═══ DATA EXCERPTS

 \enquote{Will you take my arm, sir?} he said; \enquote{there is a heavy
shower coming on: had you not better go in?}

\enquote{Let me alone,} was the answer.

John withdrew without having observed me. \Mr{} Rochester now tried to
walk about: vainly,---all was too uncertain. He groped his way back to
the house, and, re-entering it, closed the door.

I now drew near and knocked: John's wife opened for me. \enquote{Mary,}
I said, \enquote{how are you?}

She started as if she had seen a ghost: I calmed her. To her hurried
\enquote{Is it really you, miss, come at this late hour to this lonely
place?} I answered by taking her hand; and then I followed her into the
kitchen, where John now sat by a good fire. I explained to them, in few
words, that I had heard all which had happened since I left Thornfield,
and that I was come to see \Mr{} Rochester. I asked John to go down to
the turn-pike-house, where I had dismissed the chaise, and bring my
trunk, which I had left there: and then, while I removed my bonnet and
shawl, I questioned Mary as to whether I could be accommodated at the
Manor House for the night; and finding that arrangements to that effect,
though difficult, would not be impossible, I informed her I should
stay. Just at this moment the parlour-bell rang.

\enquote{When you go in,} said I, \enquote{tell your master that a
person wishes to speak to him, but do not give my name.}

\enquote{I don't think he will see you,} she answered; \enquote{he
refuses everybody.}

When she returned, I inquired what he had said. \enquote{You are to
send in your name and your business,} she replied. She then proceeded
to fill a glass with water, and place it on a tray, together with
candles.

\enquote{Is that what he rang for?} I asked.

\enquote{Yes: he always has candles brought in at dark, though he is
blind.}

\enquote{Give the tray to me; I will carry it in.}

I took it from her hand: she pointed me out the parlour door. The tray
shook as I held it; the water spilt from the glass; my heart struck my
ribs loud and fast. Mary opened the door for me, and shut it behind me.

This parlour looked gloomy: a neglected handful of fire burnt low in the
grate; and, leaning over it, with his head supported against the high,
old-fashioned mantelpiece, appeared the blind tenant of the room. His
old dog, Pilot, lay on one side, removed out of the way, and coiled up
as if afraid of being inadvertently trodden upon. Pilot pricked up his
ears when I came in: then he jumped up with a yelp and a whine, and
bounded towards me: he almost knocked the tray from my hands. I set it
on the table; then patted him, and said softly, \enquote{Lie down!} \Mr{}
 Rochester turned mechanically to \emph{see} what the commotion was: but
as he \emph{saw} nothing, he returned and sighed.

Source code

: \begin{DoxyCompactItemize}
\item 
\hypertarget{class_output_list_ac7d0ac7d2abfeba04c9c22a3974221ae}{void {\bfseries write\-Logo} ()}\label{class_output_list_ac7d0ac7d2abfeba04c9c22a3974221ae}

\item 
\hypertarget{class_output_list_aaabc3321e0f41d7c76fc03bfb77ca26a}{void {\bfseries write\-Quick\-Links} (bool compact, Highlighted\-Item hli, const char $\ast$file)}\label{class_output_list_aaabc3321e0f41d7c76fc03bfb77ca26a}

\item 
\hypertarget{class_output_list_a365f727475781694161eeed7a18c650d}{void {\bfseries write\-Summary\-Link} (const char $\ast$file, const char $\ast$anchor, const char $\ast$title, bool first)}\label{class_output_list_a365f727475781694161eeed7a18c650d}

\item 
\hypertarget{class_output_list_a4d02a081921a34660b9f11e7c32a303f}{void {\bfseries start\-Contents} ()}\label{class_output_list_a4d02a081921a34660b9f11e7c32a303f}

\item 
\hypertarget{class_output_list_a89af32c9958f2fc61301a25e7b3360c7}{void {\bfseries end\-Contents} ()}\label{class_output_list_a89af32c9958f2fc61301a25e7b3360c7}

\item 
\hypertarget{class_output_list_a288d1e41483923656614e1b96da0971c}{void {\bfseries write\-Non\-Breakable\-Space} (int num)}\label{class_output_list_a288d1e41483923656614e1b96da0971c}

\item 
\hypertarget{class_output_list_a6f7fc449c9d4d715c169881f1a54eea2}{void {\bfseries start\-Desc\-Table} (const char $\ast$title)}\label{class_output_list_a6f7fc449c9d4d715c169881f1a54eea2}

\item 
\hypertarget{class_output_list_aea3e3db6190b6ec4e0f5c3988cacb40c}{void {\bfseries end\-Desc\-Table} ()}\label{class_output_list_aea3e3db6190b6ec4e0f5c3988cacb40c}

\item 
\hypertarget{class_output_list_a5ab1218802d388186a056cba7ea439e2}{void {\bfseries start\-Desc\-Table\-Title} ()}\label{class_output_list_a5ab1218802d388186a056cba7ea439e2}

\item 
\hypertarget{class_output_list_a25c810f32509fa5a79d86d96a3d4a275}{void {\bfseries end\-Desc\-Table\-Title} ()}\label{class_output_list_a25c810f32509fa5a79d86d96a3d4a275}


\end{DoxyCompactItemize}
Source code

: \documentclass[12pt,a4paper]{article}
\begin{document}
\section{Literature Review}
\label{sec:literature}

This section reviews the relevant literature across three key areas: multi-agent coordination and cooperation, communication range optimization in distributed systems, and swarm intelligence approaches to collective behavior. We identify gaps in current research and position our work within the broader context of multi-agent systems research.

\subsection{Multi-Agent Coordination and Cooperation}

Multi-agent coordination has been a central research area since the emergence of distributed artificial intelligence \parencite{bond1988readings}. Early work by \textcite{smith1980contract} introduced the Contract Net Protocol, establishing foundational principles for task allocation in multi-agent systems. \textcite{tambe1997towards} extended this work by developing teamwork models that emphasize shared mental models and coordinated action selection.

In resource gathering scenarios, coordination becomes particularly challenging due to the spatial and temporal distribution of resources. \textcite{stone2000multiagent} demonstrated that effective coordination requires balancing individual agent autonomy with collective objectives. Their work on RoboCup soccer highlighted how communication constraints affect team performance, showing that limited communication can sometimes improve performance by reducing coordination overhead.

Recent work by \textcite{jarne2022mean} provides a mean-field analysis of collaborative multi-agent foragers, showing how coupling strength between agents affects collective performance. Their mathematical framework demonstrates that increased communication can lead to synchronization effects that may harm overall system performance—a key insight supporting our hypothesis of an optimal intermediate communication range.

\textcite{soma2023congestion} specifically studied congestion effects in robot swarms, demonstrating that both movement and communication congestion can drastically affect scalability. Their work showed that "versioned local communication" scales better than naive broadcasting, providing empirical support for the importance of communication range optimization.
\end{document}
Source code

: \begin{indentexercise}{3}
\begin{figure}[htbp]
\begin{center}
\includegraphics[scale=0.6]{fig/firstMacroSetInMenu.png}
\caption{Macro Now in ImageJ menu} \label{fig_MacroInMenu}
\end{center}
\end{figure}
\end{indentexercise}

══════

WORK TO BE COMPLETED | Set down each line exactly as it appears in the data.

ANSWER BOX |
 \enquote{Will you take my arm, sir?} he said; \enquote{there is a heavy
shower coming on: had you not better go in?}

\enquote{Let me alone,} was the answer.

John withdrew without having observed me. \Mr{} Rochester now tried to
walk about: vainly,---all was too uncertain. He groped his way back to
the house, and, re-entering it, closed the door.

I now drew near and knocked: John's wife opened for me. \enquote{Mary,}
I said, \enquote{how are you?}

She started as if she had seen a ghost: I calmed her. To her hurried
\enquote{Is it really you, miss, come at this late hour to this lonely
place?} I answered by taking her hand; and then I followed her into the
kitchen, where John now sat by a good fire. I explained to them, in few
words, that I had heard all which had happened since I left Thornfield,
and that I was come to see \Mr{} Rochester. I asked John to go down to
the turn-pike-house, where I had dismissed the chaise, and bring my
trunk, which I had left there: and then, while I removed my bonnet and
shawl, I questioned Mary as to whether I could be accommodated at the
Manor House for the night; and finding that arrangements to that effect,
though difficult, would not be impossible, I informed her I should
stay. Just at this moment the parlour-bell rang.

\enquote{When you go in,} said I, \enquote{tell your master that a
person wishes to speak to him, but do not give my name.}

\enquote{I don't think he will see you,} she answered; \enquote{he
refuses everybody.}

When she returned, I inquired what he had said. \enquote{You are to
send in your name and your business,} she replied. She then proceeded
to fill a glass with water, and place it on a tray, together with
candles.

\enquote{Is that what he rang for?} I asked.

\enquote{Yes: he always has candles brought in at dark, though he is
blind.}

\enquote{Give the tray to me; I will carry it in.}

I took it from her hand: she pointed me out the parlour door. The tray
shook as I held it; the water spilt from the glass; my heart struck my
ribs loud and fast. Mary opened the door for me, and shut it behind me.

This parlour looked gloomy: a neglected handful of fire burnt low in the
grate; and, leaning over it, with his head supported against the high,
old-fashioned mantelpiece, appeared the blind tenant of the room. His
old dog, Pilot, lay on one side, removed out of the way, and coiled up
as if afraid of being inadvertently trodden upon. Pilot pricked up his
ears when I came in: then he jumped up with a yelp and a whine, and
bounded towards me: he almost knocked the tray from my hands. I set it
on the table; then patted him, and said softly, \enquote{Lie down!} \Mr{}
 Rochester turned mechanically to \emph{see} what the commotion was: but
as he \emph{saw} nothing, he returned and sighed.

Source code

: \begin{DoxyCompactItemize}
\item 
\hypertarget{class_output_list_ac7d0ac7d2abfeba04c9c22a3974221ae}{void {\bfseries write\-Logo} ()}\label{class_output_list_ac7d0ac7d2abfeba04c9c22a3974221ae}

\item 
\hypertarget{class_output_list_aaabc3321e0f41d7c76fc03bfb77ca26a}{void {\bfseries write\-Quick\-Links} (bool compact, Highlighted\-Item hli, const char $\ast$file)}\label{class_output_list_aaabc3321e0f41d7c76fc03bfb77ca26a}

\item 
\hypertarget{class_output_list_a365f727475781694161eeed7a18c650d}{void {\bfseries write\-Summary\-Link} (const char $\ast$file, const char $\ast$anchor, const char $\ast$title, bool first)}\label{class_output_list_a365f727475781694161eeed7a18c650d}

\item 
\hypertarget{class_output_list_a4d02a081921a34660b9f11e7c32a303f}{void {\bfseries start\-Contents} ()}\label{class_output_list_a4d02a081921a34660b9f11e7c32a303f}

\item 
\hypertarget{class_output_list_a89af32c9958f2fc61301a25e7b3360c7}{void {\bfseries end\-Contents} ()}\label{class_output_list_a89af32c9958f2fc61301a25e7b3360c7}

\item 
\hypertarget{class_output_list_a288d1e41483923656614e1b96da0971c}{void {\bfseries write\-Non\-Breakable\-Space} (int num)}\label{class_output_list_a288d1e41483923656614e1b96da0971c}

\item 
\hypertarget{class_output_list_a6f7fc449c9d4d715c169881f1a54eea2}{void {\bfseries start\-Desc\-Table} (const char $\ast$title)}\label{class_output_list_a6f7fc449c9d4d715c169881f1a54eea2}

\item 
\hypertarget{class_output_list_aea3e3db6190b6ec4e0f5c3988cacb40c}{void {\bfseries end\-Desc\-Table} ()}\label{class_output_list_aea3e3db6190b6ec4e0f5c3988cacb40c}

\item 
\hypertarget{class_output_list_a5ab1218802d388186a056cba7ea439e2}{void {\bfseries start\-Desc\-Table\-Title} ()}\label{class_output_list_a5ab1218802d388186a056cba7ea439e2}

\item 
\hypertarget{class_output_list_a25c810f32509fa5a79d86d96a3d4a275}{void {\bfseries end\-Desc\-Table\-Title} ()}\label{class_output_list_a25c810f32509fa5a79d86d96a3d4a275}


\end{DoxyCompactItemize}
Source code

: \documentclass[12pt,a4paper]{article}
\begin{document}
\section{Literature Review}
\label{sec:literature}

This section reviews the relevant literature across three key areas: multi-agent coordination and cooperation, communication range optimization in distributed systems, and swarm intelligence approaches to collective behavior. We identify gaps in current research and position our work within the broader context of multi-agent systems research.

\subsection{Multi-Agent Coordination and Cooperation}

Multi-agent coordination has been a central research area since the emergence of distributed artificial intelligence \parencite{bond1988readings}. Early work by \textcite{smith1980contract} introduced the Contract Net Protocol, establishing foundational principles for task allocation in multi-agent systems. \textcite{tambe1997towards} extended this work by developing teamwork models that emphasize shared mental models and coordinated action selection.

In resource gathering scenarios, coordination becomes particularly challenging due to the spatial and temporal distribution of resources. \textcite{stone2000multiagent} demonstrated that effective coordination requires balancing individual agent autonomy with collective objectives. Their work on RoboCup soccer highlighted how communication constraints affect team performance, showing that limited communication can sometimes improve performance by reducing coordination overhead.

Recent work by \textcite{jarne2022mean} provides a mean-field analysis of collaborative multi-agent foragers, showing how coupling strength between agents affects collective performance. Their mathematical framework demonstrates that increased communication can lead to synchronization effects that may harm overall system performance—a key insight supporting our hypothesis of an optimal intermediate communication range.

\textcite{soma2023congestion} specifically studied congestion effects in robot swarms, demonstrating that both movement and communication congestion can drastically affect scalability. Their work showed that "versioned local communication" scales better than naive broadcasting, providing empirical support for the importance of communication range optimization.
\end{document}
Source code

: \begin{indentexercise}{3}
\begin{figure}[htbp]
\begin{center}
\includegraphics[scale=0.6]{fig/firstMacroSetInMenu.png}
\caption{Macro Now in ImageJ menu} \label{fig_MacroInMenu}
\end{center}
\end{figure}
\end{indentexercise}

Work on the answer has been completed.